■ **WORK ITEM**
Your output should be the exact lines from the start of the data through the line containing "p^2 \ \equiv", with no pictures.

**** ENTRIES SUPPLIED

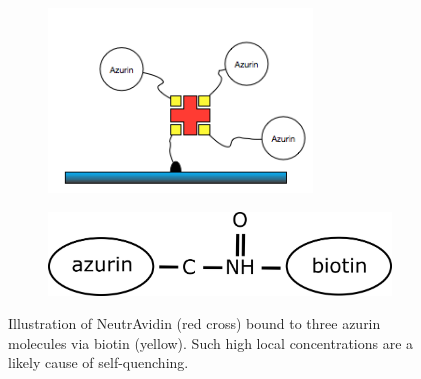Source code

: \documentclass[twoside,single]{lion-msc}
\begin{document}
\begin{figure}[ht!]
\begin{subfigure}{.5\textwidth}

\includegraphics[width=70mm]{ratio_avadin}
\end{subfigure}%
\begin{subfigure}{.5\textwidth}
\includegraphics[width=.8\linewidth]{prot_neutr}
\end{subfigure}
\caption{Illustration of NeutrAvidin (red cross) bound to three azurin molecules via biotin (yellow). Such high local concentrations are a likely cause of self-quenching.}
\label{avidinratio}
\end{figure}
\end{document}
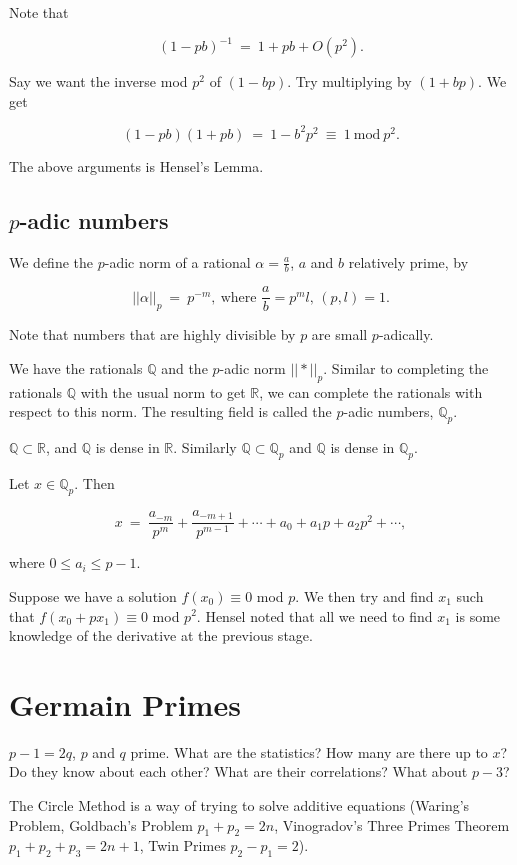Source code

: \documentclass[12pt,letterpaper]{report}
\newcommand\be{\begin{equation}}
\newcommand\ee{\end{equation}}
\newcommand{\R}{\ensuremath{\mathbb{R}}}
\newcommand{\Q}{\mathbb{Q}}
\begin{document}
Note that

\be (1-pb)^{-1} \ = \ 1 + pb + O(p^2). \ee

Say we want the inverse mod $p^2$ of $(1-bp)$. Try multiplying by
$(1+bp)$. We get

\be (1-pb)(1+pb) \ = \ 1 - b^2 p^2 \ \equiv \ 1 \ \text{mod} \
p^2. \ee

The above arguments is Hensel's Lemma.

\subsection{$p$-adic numbers}

We define the $p$-adic norm of a rational $\alpha = \frac{a}{b}$,
$a$ and $b$ relatively prime, by

\be ||\alpha||_p \ = \ p^{-m}, \ \text{where $\frac{a}{b} = p^m
l$, $(p,l) = 1$}. \ee

Note that numbers that are highly divisible by $p$ are small
$p$-adically.

We have the rationals $\Q$ and the $p$-adic norm $|| \ast ||_p$.
Similar to completing the rationals $\Q$ with the usual norm to
get $\R$, we can complete the rationals with respect to this norm.
The resulting field is called the $p$-adic numbers, $\Q_p$.

$\Q \subset \R$, and $\Q$ is dense in $\R$. Similarly $\Q \subset
\Q_p$ and $\Q$ is dense in $\Q_p$.

Let $x \in \Q_p$. Then

\be x \ = \ \frac{a_{-m}}{p^m} + \frac{a_{-m+1}}{p^{m-1}} + \cdots
+ a_0 + a_1 p + a_2 p^2 + \cdots, \ee

where $0 \le a_i \le p - 1$.

Suppose we have a solution $f(x_0) \equiv 0$ mod $p$. We then try
and find $x_1$ such that $f(x_0 + px_1) \equiv 0$ mod $p^2$.
Hensel noted that all we need to find $x_1$ is some knowledge of
the derivative at the previous stage.




\section{Germain Primes}

$p-1 = 2q$, $p$ and $q$ prime. What are the statistics? How many
are there up to $x$? Do they know about each other? What are their
correlations? What about $p - 3$?

The Circle Method is a way of trying to solve additive equations
(Waring's Problem, Goldbach's Problem $p_1 + p_2 = 2n$,
Vinogradov's Three Primes Theorem $p_1 + p_2 + p_3 = 2n+1$, Twin
Primes $p_2 - p_1 = 2$).
\end{document}
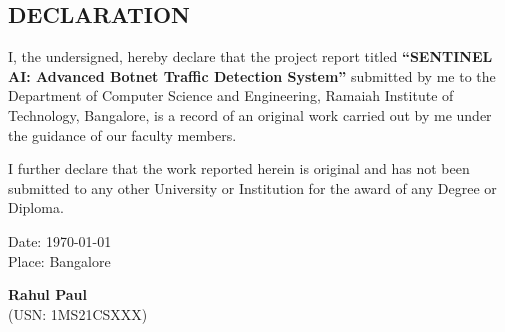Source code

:\newpage
\begin{center}
    \section*{DECLARATION}
\end{center}

\vspace{0.5in}

I, the undersigned, hereby declare that the project report titled \textbf{``SENTINEL AI: Advanced Botnet Traffic Detection System''} submitted by me to the Department of Computer Science and Engineering, Ramaiah Institute of Technology, Bangalore, is a record of an original work carried out by me under the guidance of our faculty members.

\vspace{0.2in}

I further declare that the work reported herein is original and has not been submitted to any other University or Institution for the award of any Degree or Diploma.

\vspace{1.0in}

\begin{flushleft}
    Date: \today \\
    Place: Bangalore
\end{flushleft}

\vspace{-0.4in}

\begin{flushright}
    \textbf{Rahul Paul} \\
    (USN: 1MS21CSXXX)
\end{flushright}
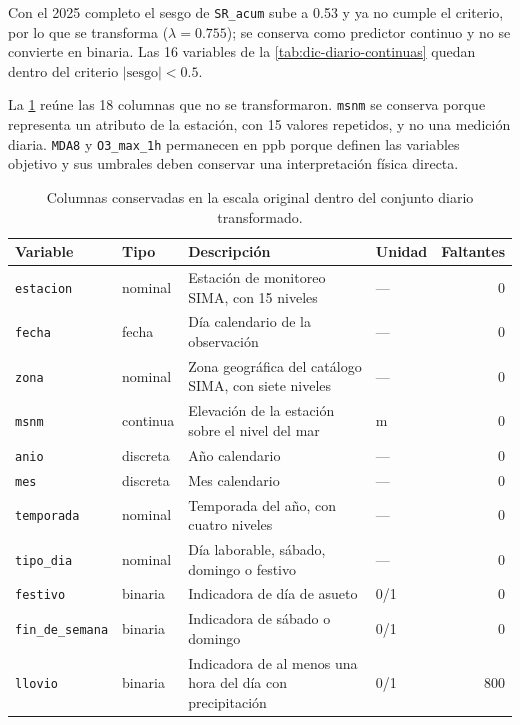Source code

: Con el 2025 completo el sesgo de \texttt{SR\_acum} sube a 0.53 y ya no
cumple el criterio, por lo que se transforma ($\lambda=0.755$); se conserva
como predictor continuo y no se convierte en binaria. Las 16 variables de la
\cref{tab:dic-diario-continuas} quedan dentro del criterio
$|\mathrm{sesgo}|<0.5$.

La \cref{tab:dic-diario-originales} reúne las 18 columnas que no se
transformaron. \texttt{msnm} se conserva porque representa un atributo de la
estación, con 15 valores repetidos, y no una medición diaria. \texttt{MDA8} y
\texttt{O3\_max\_1h} permanecen en ppb porque definen las variables objetivo y
sus umbrales deben conservar una interpretación física directa.

\begin{table}[t]
  \centering
  \caption{Columnas conservadas en la escala original dentro del conjunto
    diario transformado.}
  \label{tab:dic-diario-originales}
  \footnotesize
  \setlength{\tabcolsep}{4pt}
  \begin{tabular}{llp{8.0cm}lr}
    \toprule
    Variable & Tipo & Descripción & Unidad & Faltantes \\
    \midrule
    \texttt{estacion} & nominal & Estación de monitoreo SIMA, con 15 niveles
      & --- & 0 \\
    \texttt{fecha} & fecha & Día calendario de la observación
      & --- & 0 \\
    \texttt{zona} & nominal & Zona geográfica del catálogo SIMA, con siete
      niveles & --- & 0 \\
    \texttt{msnm} & continua & Elevación de la estación sobre el nivel del mar
      & m & 0 \\
    \texttt{anio} & discreta & Año calendario
      & --- & 0 \\
    \texttt{mes} & discreta & Mes calendario
      & --- & 0 \\
    \texttt{temporada} & nominal & Temporada del año, con cuatro niveles
      & --- & 0 \\
    \texttt{tipo\_dia} & nominal & Día laborable, sábado, domingo o festivo
      & --- & 0 \\
    \texttt{festivo} & binaria & Indicadora de día de asueto
      & 0/1 & 0 \\
    \texttt{fin\_de\_semana} & binaria & Indicadora de sábado o domingo
      & 0/1 & 0 \\
    \texttt{llovio} & binaria & Indicadora de al menos una hora del día con
      precipitación & 0/1 & 800 \\

\end{tabular}
\end{table}
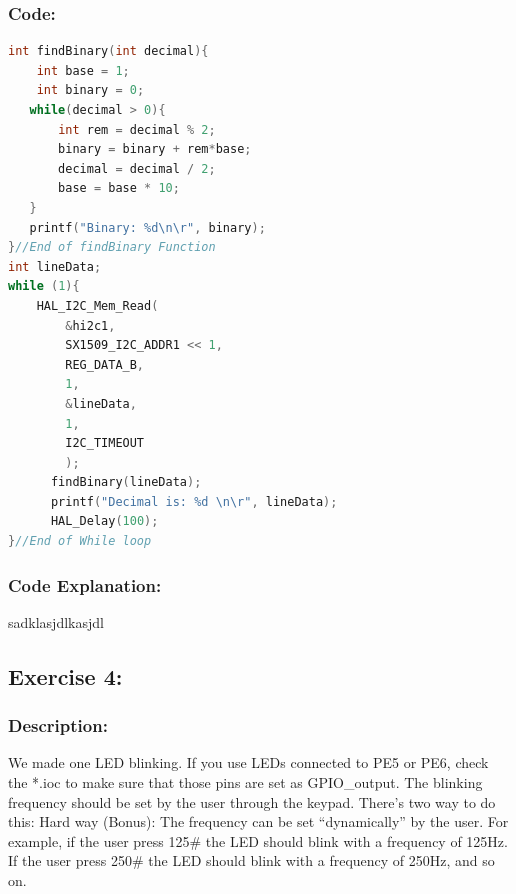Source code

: \documentclass[english]{article}
\begin{document}
\subsubsection{Code:}
\begin{lstlisting}[language=C, caption={Reading Line Data}, label={lst:label} ]
int findBinary(int decimal){
	int base = 1;
	int binary = 0;
   while(decimal > 0){
	   int rem = decimal % 2;
	   binary = binary + rem*base;
	   decimal = decimal / 2;
	   base = base * 10;
   }
   printf("Binary: %d\n\r", binary);
}//End of findBinary Function
int lineData;
while (1){
    HAL_I2C_Mem_Read(
        &hi2c1,
        SX1509_I2C_ADDR1 << 1,
        REG_DATA_B,
        1,
        &lineData,
        1,
        I2C_TIMEOUT
        );
	  findBinary(lineData);
	  printf("Decimal is: %d \n\r", lineData);
	  HAL_Delay(100);
}//End of While loop
\end{lstlisting}
\subsubsection{Code Explanation:}
sadklasjdlkasjdl

\newpage
\subsection{Exercise 4:}
\subsubsection{Description:}
We made one LED blinking. If you use LEDs connected to PE5 or PE6, check the *.ioc to make sure that those pins are set as GPIO\_output. The blinking frequency should be
set by the user through the keypad. There’s two way to do this:
Hard way (Bonus): The frequency can be set “dynamically” by the user. For example, if the user
press 125\# the LED should blink with a frequency of 125Hz. If the user press 250\# the LED should
blink with a frequency of 250Hz, and so on.
\end{document}
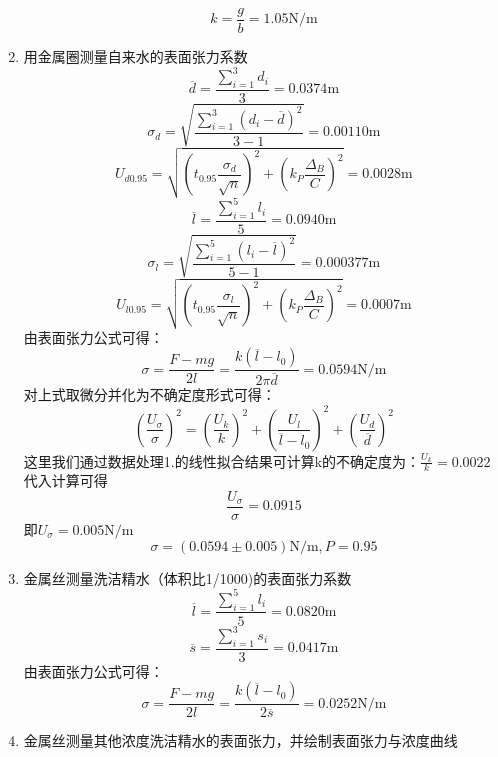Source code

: \documentclass[12pt]{ustcreport}
\begin{document}
\begin{enumerate}
\begin{equation*}
        k = \frac{g}{b} = 1.05 \mathrm{N}/\mathrm{m}
    \end{equation*}
    \item 用金属圈测量自来水的表面张力系数
    \begin{equation*}
        \overline{d} = \frac{\sum_{i=1}^3d_i}{3} = 0.0374\mathrm{m}
    \end{equation*}
    \[
        \sigma_d = \sqrt{\frac{\sum_{i = 1}^3\left(d_i-\overline{d}\right)^2 }{3-1}} = 0.00110 \mathrm{m}
        \]
        \[
            U_{d 0.95}=\sqrt{\left(t_{0.95} \frac{\sigma_{d}}{\sqrt{n}}\right)^{2}+\left(k_{P} \frac{\Delta_{B}}{C}\right)^{2}} = 0.0028\mathrm{m}
        \]
        \begin{equation*}
            \overline{l} = \frac{\sum_{i=1}^5l_i}{5} = 0.0940\mathrm{m}
        \end{equation*}
        \[
            \sigma_l = \sqrt{\frac{\sum_{i = 1}^5\left(l_i-\overline{l}\right)^2 }{5-1}} = 0.000377\mathrm{m}
            \]
            \[
                U_{l 0.95}=\sqrt{\left(t_{0.95} \frac{\sigma_{l}}{\sqrt{n}}\right)^{2}+\left(k_{P} \frac{\Delta_{B}}{C}\right)^{2}} = 0.0007\mathrm{m}
            \]
            由表面张力公式可得：
            \begin{equation*}
                \sigma = \frac{F-mg}{2l} = \frac{k(\overline{l}-l_0)}{2\pi\overline{d}} = 0.0594 \mathrm{N} /\mathrm{m}
            \end{equation*}
            对上式取微分并化为不确定度形式可得：
            \begin{equation*}
                \left(\frac{U_{\sigma}}{\sigma}\right)^{2}=\left(\frac{U_{k}}{k}\right)^{2}+\left(\frac{U_{l}}{\overline{l}-l_{0}}\right)^{2}+\left(\frac{U_{d}}{\overline{d}}\right)^{2}
            \end{equation*}
            这里我们通过数据处理1.的线性拟合结果可计算k的不确定度为：$\frac{U_{k}}{k} = 0.0022$
            代入计算可得
            \begin{equation*}
                \frac{U_{\sigma}}{\sigma} = 0.0915
            \end{equation*}
            即$U_\sigma = 0.005 \mathrm{N}/\mathrm{m}$
            \[
                \sigma = (0.0594 \pm 0.005) \mathrm{N}/\mathrm{m},P=0.95\]
    \item 金属丝测量洗洁精水（体积比1/1000)的表面张力系数
    \begin{equation*}
        \overline{l} = \frac{\sum_{i=1}^5l_i}{5} = 0.0820\mathrm{m}
    \end{equation*}
    \begin{equation*}
        \overline{s} = \frac{\sum_{i=1}^3s_i}{3} = 0.0417\mathrm{m}
    \end{equation*}
    由表面张力公式可得：
            \begin{equation*}
                \sigma = \frac{F-mg}{2l} = \frac{k(\overline{l}-l_0)}{2\overline{s}} = 0.0252 \mathrm{N} /\mathrm{m}
            \end{equation*}
    \item 金属丝测量其他浓度洗洁精水的表面张力，并绘制表面张力与浓度曲线
    

\end{enumerate}
\end{document}
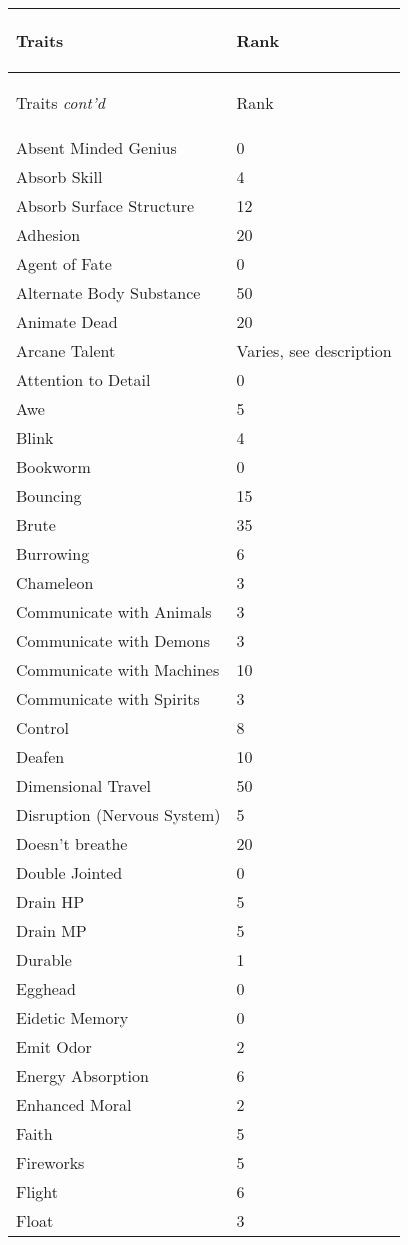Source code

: \documentclass[twoside]{book}
\begin{document}
\begin{longtable}{p{1.25in}l} 
  Traits& \begin{turn}{70}{Rank}\end{turn}
          \\
  \hline
  \hline
  \endfirsthead
  Traits \textit{cont'd}
        & \begin{turn}{70}{Rank}\end{turn}
           \\
  \hline
  \endhead
\raggedright Absent Minded Genius & 0 \tabularnewline
      \raggedright Absorb Skill & 4 \tabularnewline
      \raggedright Absorb Surface Structure
           & 12 \tabularnewline
      \raggedright Adhesion & 20 \tabularnewline
      \raggedright Agent of Fate & 0 \tabularnewline
      \raggedright Alternate Body Substance
           & 50 \tabularnewline
      \raggedright Animate Dead & 20 \tabularnewline
      \raggedright Arcane Talent & Varies, see
           description \tabularnewline
      \raggedright Attention to Detail & 0 \tabularnewline
      \raggedright Awe & 5 \tabularnewline
      \raggedright Blink & 4 \tabularnewline
      \raggedright Bookworm & 0 \tabularnewline
      \raggedright Bouncing & 15 \tabularnewline
      \raggedright Brute & 35 \tabularnewline
      \raggedright Burrowing & 6 \tabularnewline
      \raggedright Chameleon & 3 \tabularnewline
      \raggedright Communicate with Animals
           & 3 \tabularnewline
      \raggedright Communicate with Demons
           & 3 \tabularnewline
      \raggedright Communicate with Machines
           & 10 \tabularnewline
      \raggedright Communicate with Spirits
           & 3 \tabularnewline
      \raggedright Control & 8 \tabularnewline
      \raggedright Deafen & 10 \tabularnewline
      \raggedright Dimensional Travel & 50 \tabularnewline
      \raggedright Disruption (Nervous System)
           & 5 \tabularnewline
      \raggedright Doesn't breathe & 20 \tabularnewline
      \raggedright Double Jointed & 0 \tabularnewline
      \raggedright Drain HP & 5 \tabularnewline
      \raggedright Drain MP & 5 \tabularnewline
      \raggedright Durable & 1 \tabularnewline
      \raggedright Egghead & 0 \tabularnewline
      \raggedright Eidetic Memory & 0 \tabularnewline
      \raggedright Emit Odor & 2 \tabularnewline
      \raggedright Energy Absorption & 6 \tabularnewline
      \raggedright Enhanced Moral & 2 \tabularnewline
      \raggedright Faith & 5 \tabularnewline
      \raggedright Fireworks & 5 \tabularnewline
      \raggedright Flight & 6 \tabularnewline
      \raggedright Float & 3 \tabularnewline

\end{longtable}
\end{document}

********

■ **RESPONSE AREA**
Source code

: \documentclass[twoside,single]{lion-msc}
\begin{document}
\begin{figure}[ht!]
\begin{subfigure}{.5\textwidth}

\includegraphics[width=70mm]{ratio_avadin}
\end{subfigure}%
\begin{subfigure}{.5\textwidth}
\includegraphics[width=.8\linewidth]{prot_neutr}
\end{subfigure}
\caption{Illustration of NeutrAvidin (red cross) bound to three azurin molecules via biotin (yellow). Such high local concentrations are a likely cause of self-quenching.}
\label{avidinratio}
\end{figure}
\end{document}
Source code

: \documentclass[12pt,letterpaper]{report}
\newcommand\be{\begin{equation}}
\newcommand\ee{\end{equation}}
\newcommand{\R}{\ensuremath{\mathbb{R}}}
\newcommand{\Q}{\mathbb{Q}}
\begin{document}
Note that

\be (1-pb)^{-1} \ = \ 1 + pb + O(p^2). \ee

Say we want the inverse mod $p^2$ of $(1-bp)$. Try multiplying by
$(1+bp)$. We get

\be (1-pb)(1+pb) \ = \ 1 - b^2 p^2 \ \equiv \ 1 \ \text{mod} \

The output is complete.